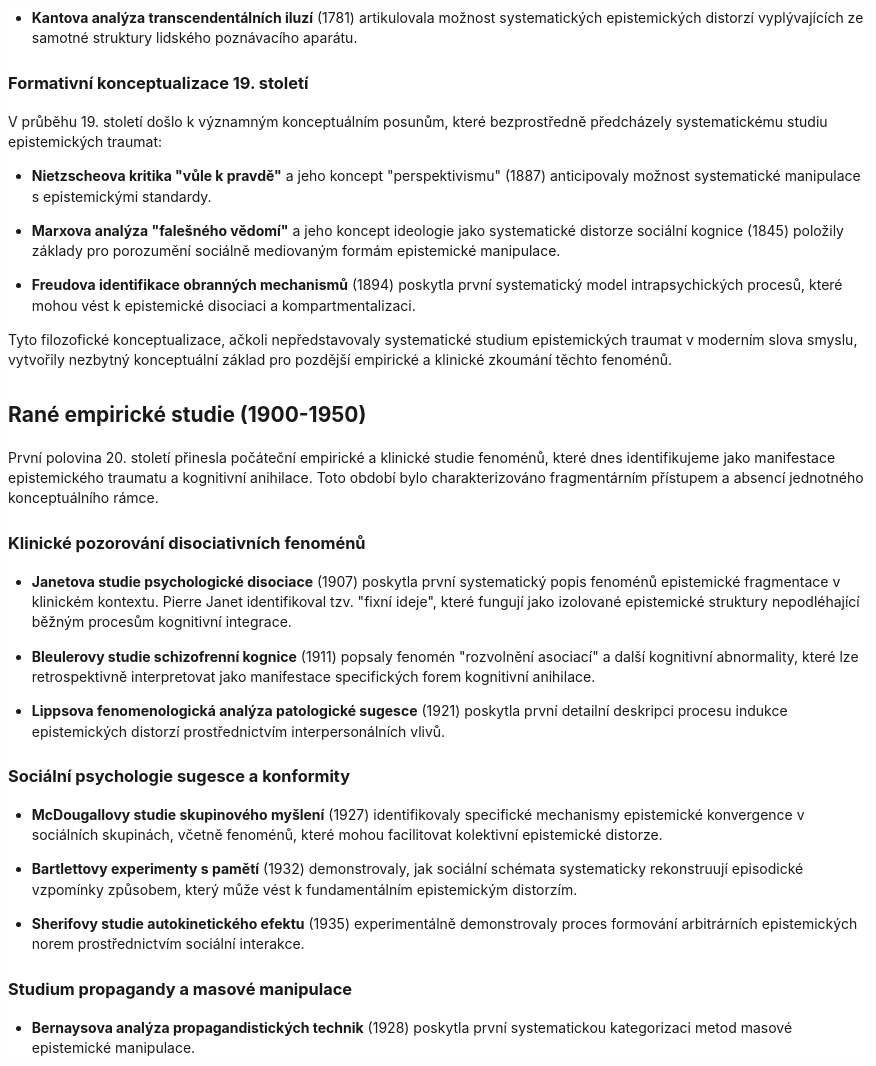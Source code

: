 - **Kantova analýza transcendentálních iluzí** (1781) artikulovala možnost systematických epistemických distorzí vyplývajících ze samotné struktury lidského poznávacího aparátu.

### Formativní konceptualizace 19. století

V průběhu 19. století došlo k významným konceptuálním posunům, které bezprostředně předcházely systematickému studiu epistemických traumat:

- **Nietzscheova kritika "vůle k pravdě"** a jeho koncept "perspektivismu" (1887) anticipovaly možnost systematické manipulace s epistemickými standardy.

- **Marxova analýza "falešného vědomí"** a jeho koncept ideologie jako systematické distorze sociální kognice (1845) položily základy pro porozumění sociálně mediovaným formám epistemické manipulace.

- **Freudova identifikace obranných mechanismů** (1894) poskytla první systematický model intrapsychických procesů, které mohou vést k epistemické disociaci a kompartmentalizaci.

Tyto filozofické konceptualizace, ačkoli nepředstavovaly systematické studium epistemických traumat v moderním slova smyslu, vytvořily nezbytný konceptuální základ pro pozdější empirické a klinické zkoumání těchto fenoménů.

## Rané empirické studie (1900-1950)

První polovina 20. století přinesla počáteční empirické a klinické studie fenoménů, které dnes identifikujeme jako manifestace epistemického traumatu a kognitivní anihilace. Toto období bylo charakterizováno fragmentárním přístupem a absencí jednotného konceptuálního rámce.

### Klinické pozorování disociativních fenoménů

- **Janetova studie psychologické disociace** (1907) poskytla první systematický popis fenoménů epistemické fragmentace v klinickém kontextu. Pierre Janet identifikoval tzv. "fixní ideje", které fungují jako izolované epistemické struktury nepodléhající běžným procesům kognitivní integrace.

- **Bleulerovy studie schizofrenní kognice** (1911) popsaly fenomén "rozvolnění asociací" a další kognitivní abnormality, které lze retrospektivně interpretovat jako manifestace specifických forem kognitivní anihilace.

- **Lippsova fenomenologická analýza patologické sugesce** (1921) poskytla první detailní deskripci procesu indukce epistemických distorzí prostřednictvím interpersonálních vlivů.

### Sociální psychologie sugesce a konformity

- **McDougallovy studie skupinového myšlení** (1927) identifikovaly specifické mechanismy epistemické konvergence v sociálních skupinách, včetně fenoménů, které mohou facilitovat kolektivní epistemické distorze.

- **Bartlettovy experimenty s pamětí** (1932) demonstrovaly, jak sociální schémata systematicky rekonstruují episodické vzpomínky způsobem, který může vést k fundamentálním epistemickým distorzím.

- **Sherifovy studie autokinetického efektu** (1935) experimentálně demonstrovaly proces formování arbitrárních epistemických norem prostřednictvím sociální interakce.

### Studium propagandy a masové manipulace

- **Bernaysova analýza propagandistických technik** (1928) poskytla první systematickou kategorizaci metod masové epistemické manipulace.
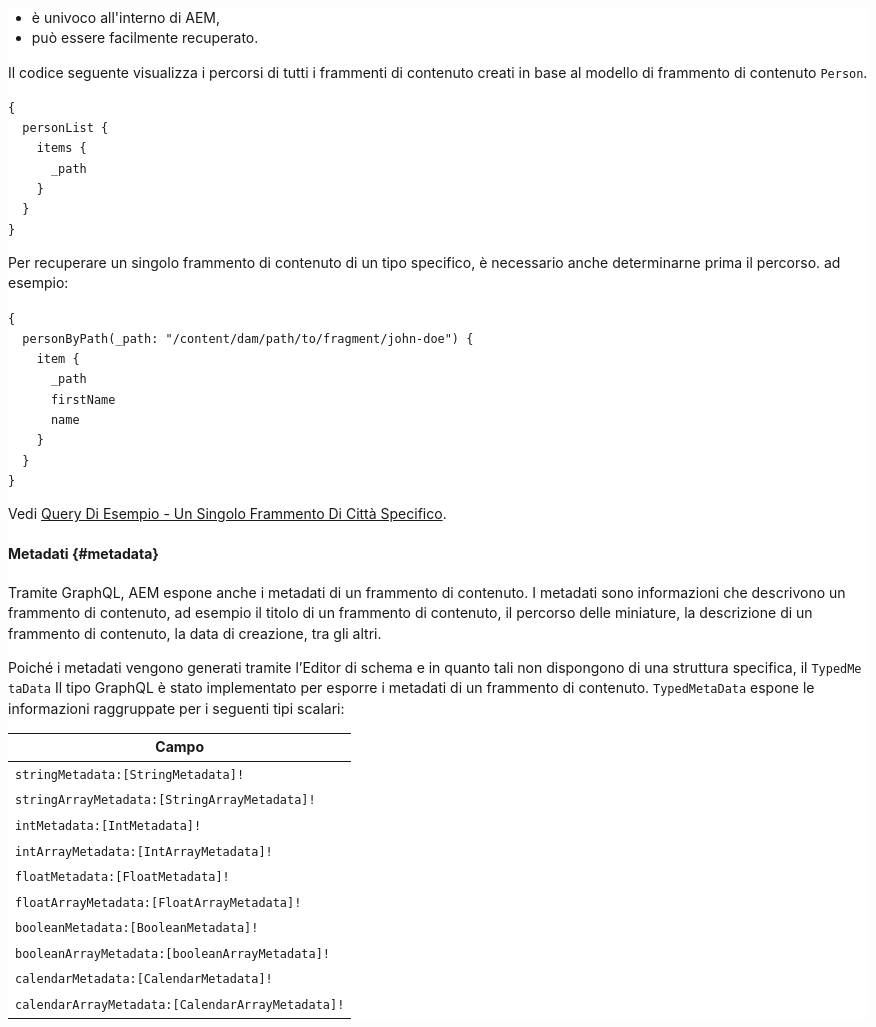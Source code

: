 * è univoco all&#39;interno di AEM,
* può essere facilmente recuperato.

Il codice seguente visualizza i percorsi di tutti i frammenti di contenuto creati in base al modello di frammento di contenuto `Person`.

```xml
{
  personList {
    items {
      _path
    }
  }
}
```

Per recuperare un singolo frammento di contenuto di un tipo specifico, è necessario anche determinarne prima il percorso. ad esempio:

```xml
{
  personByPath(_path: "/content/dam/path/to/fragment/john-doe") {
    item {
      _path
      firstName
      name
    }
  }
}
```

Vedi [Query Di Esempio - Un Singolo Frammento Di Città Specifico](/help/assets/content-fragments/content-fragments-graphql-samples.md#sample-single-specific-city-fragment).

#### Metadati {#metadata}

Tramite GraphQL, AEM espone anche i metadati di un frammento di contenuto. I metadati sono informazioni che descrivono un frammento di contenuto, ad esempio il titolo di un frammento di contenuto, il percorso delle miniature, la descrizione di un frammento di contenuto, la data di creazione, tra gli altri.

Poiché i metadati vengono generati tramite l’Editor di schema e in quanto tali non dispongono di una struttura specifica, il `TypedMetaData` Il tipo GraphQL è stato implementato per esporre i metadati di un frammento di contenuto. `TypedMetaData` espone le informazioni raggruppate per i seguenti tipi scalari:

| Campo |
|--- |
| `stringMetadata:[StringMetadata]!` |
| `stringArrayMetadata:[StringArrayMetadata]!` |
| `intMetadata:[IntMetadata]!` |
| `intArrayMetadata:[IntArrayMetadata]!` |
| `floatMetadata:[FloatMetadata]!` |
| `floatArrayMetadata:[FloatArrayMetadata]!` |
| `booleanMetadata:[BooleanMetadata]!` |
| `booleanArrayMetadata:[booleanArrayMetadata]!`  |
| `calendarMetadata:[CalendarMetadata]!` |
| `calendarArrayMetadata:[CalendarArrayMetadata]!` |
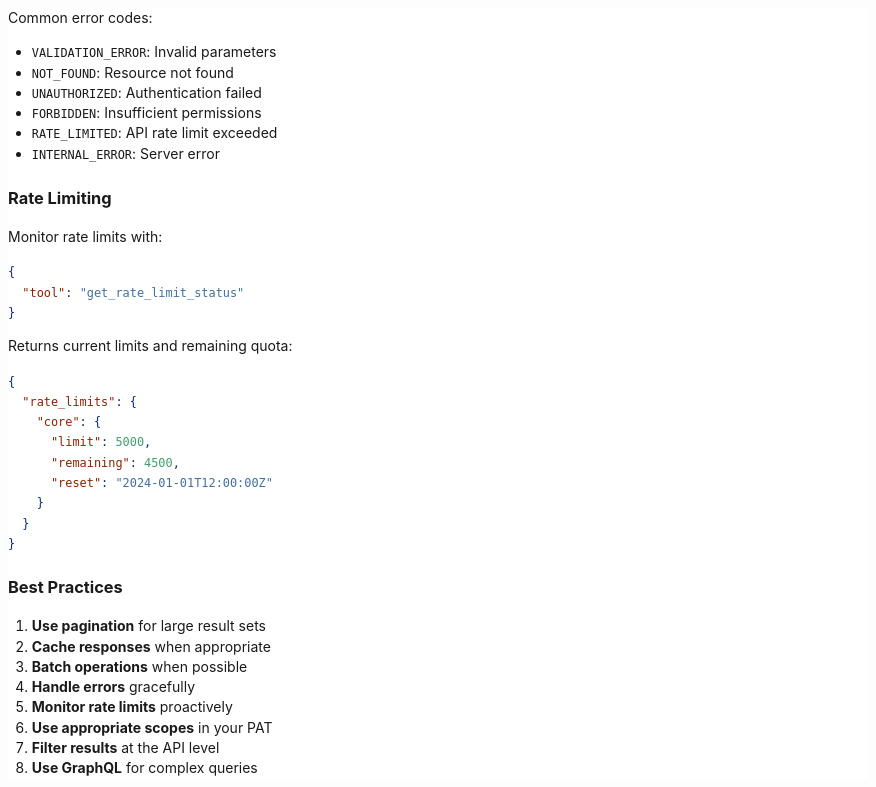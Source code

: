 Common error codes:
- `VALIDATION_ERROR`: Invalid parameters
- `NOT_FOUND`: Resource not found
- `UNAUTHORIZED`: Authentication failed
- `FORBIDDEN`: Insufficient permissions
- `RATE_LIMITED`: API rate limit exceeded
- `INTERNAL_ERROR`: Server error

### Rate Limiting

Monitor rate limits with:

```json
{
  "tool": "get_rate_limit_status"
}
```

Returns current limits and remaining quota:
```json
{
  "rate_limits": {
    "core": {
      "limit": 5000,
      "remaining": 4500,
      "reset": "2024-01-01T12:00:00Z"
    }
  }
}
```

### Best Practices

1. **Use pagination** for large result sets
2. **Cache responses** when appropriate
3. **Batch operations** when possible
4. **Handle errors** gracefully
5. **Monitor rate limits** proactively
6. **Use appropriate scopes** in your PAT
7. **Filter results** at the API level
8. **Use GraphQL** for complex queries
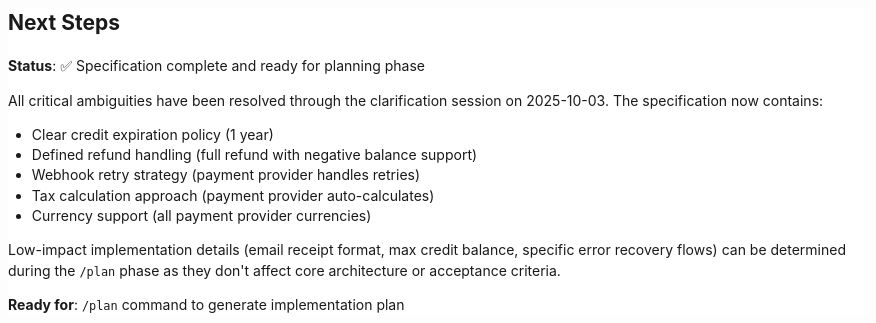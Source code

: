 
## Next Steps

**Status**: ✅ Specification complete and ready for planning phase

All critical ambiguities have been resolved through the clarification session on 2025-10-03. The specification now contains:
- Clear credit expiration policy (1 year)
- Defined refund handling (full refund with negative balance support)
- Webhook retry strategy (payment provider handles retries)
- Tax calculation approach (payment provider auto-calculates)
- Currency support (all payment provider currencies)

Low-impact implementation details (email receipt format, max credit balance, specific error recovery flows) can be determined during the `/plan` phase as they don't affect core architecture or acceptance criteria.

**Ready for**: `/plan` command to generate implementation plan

## [What you need to do]
Please return every record above exactly, but leave out the pictures.

## [Written answer]
Source code

: - **Kantova analýza transcendentálních iluzí** (1781) artikulovala možnost systematických epistemických distorzí vyplývajících ze samotné struktury lidského poznávacího aparátu.

### Formativní konceptualizace 19. století

V průběhu 19. století došlo k významným konceptuálním posunům, které bezprostředně předcházely systematickému studiu epistemických traumat:

- **Nietzscheova kritika "vůle k pravdě"** a jeho koncept "perspektivismu" (1887) anticipovaly možnost systematické manipulace s epistemickými standardy.

- **Marxova analýza "falešného vědomí"** a jeho koncept ideologie jako systematické distorze sociální kognice (1845) položily základy pro porozumění sociálně mediovaným formám epistemické manipulace.

- **Freudova identifikace obranných mechanismů** (1894) poskytla první systematický model intrapsychických procesů, které mohou vést k epistemické disociaci a kompartmentalizaci.

Tyto filozofické konceptualizace, ačkoli nepředstavovaly systematické studium epistemických traumat v moderním slova smyslu, vytvořily nezbytný konceptuální základ pro pozdější empirické a klinické zkoumání těchto fenoménů.

## Rané empirické studie (1900-1950)

První polovina 20. století přinesla počáteční empirické a klinické studie fenoménů, které dnes identifikujeme jako manifestace epistemického traumatu a kognitivní anihilace. Toto období bylo charakterizováno fragmentárním přístupem a absencí jednotného konceptuálního rámce.

### Klinické pozorování disociativních fenoménů

- **Janetova studie psychologické disociace** (1907) poskytla první systematický popis fenoménů epistemické fragmentace v klinickém kontextu. Pierre Janet identifikoval tzv. "fixní ideje", které fungují jako izolované epistemické struktury nepodléhající běžným procesům kognitivní integrace.

- **Bleulerovy studie schizofrenní kognice** (1911) popsaly fenomén "rozvolnění asociací" a další kognitivní abnormality, které lze retrospektivně interpretovat jako manifestace specifických forem kognitivní anihilace.

- **Lippsova fenomenologická analýza patologické sugesce** (1921) poskytla první detailní deskripci procesu indukce epistemických distorzí prostřednictvím interpersonálních vlivů.

### Sociální psychologie sugesce a konformity

- **McDougallovy studie skupinového myšlení** (1927) identifikovaly specifické mechanismy epistemické konvergence v sociálních skupinách, včetně fenoménů, které mohou facilitovat kolektivní epistemické distorze.

- **Bartlettovy experimenty s pamětí** (1932) demonstrovaly, jak sociální schémata systematicky rekonstruují episodické vzpomínky způsobem, který může vést k fundamentálním epistemickým distorzím.

- **Sherifovy studie autokinetického efektu** (1935) experimentálně demonstrovaly proces formování arbitrárních epistemických norem prostřednictvím sociální interakce.

### Studium propagandy a masové manipulace

- **Bernaysova analýza propagandistických technik** (1928) poskytla první systematickou kategorizaci metod masové epistemické manipulace.
Source code

: * è univoco all&#39;interno di AEM,
* può essere facilmente recuperato.

Il codice seguente visualizza i percorsi di tutti i frammenti di contenuto creati in base al modello di frammento di contenuto `Person`.

```xml
{
  personList {
    items {
      _path
    }
  }
}
```

Per recuperare un singolo frammento di contenuto di un tipo specifico, è necessario anche determinarne prima il percorso. ad esempio:

```xml
{
  personByPath(_path: "/content/dam/path/to/fragment/john-doe") {
    item {
      _path
      firstName
      name
    }
  }
}
```

Vedi [Query Di Esempio - Un Singolo Frammento Di Città Specifico](/help/assets/content-fragments/content-fragments-graphql-samples.md#sample-single-specific-city-fragment).

#### Metadati {#metadata}

Tramite GraphQL, AEM espone anche i metadati di un frammento di contenuto. I metadati sono informazioni che descrivono un frammento di contenuto, ad esempio il titolo di un frammento di contenuto, il percorso delle miniature, la descrizione di un frammento di contenuto, la data di creazione, tra gli altri.

Poiché i metadati vengono generati tramite l’Editor di schema e in quanto tali non dispongono di una struttura specifica, il `TypedMetaData` Il tipo GraphQL è stato implementato per esporre i metadati di un frammento di contenuto. `TypedMetaData` espone le informazioni raggruppate per i seguenti tipi scalari:

| Campo |
|--- |
| `stringMetadata:[StringMetadata]!` |
| `stringArrayMetadata:[StringArrayMetadata]!` |
| `intMetadata:[IntMetadata]!` |
| `intArrayMetadata:[IntArrayMetadata]!` |
| `floatMetadata:[FloatMetadata]!` |
| `floatArrayMetadata:[FloatArrayMetadata]!` |
| `booleanMetadata:[BooleanMetadata]!` |
| `booleanArrayMetadata:[booleanArrayMetadata]!`  |
| `calendarMetadata:[CalendarMetadata]!` |
| `calendarArrayMetadata:[CalendarArrayMetadata]!` |
Source code

: Common error codes:
- `VALIDATION_ERROR`: Invalid parameters
- `NOT_FOUND`: Resource not found
- `UNAUTHORIZED`: Authentication failed
- `FORBIDDEN`: Insufficient permissions
- `RATE_LIMITED`: API rate limit exceeded
- `INTERNAL_ERROR`: Server error

### Rate Limiting

Monitor rate limits with:

```json
{
  "tool": "get_rate_limit_status"
}
```

Returns current limits and remaining quota:
```json
{
  "rate_limits": {
    "core": {
      "limit": 5000,
      "remaining": 4500,
      "reset": "2024-01-01T12:00:00Z"
    }
  }
}
```

### Best Practices

1. **Use pagination** for large result sets
2. **Cache responses** when appropriate
3. **Batch operations** when possible
4. **Handle errors** gracefully
5. **Monitor rate limits** proactively
6. **Use appropriate scopes** in your PAT
7. **Filter results** at the API level
8. **Use GraphQL** for complex queries
Source code

: 
## Next Steps

**Status**: ✅ Specification complete and ready for planning phase

All critical ambiguities have been resolved through the clarification session on 2025-10-03. The specification now contains:
- Clear credit expiration policy (1 year)
- Defined refund handling (full refund with negative balance support)
- Webhook retry strategy (payment provider handles retries)
- Tax calculation approach (payment provider auto-calculates)
- Currency support (all payment provider currencies)

Low-impact implementation details (email receipt format, max credit balance, specific error recovery flows) can be determined during the `/plan` phase as they don't affect core architecture or acceptance criteria.

**Ready for**: `/plan` command to generate implementation plan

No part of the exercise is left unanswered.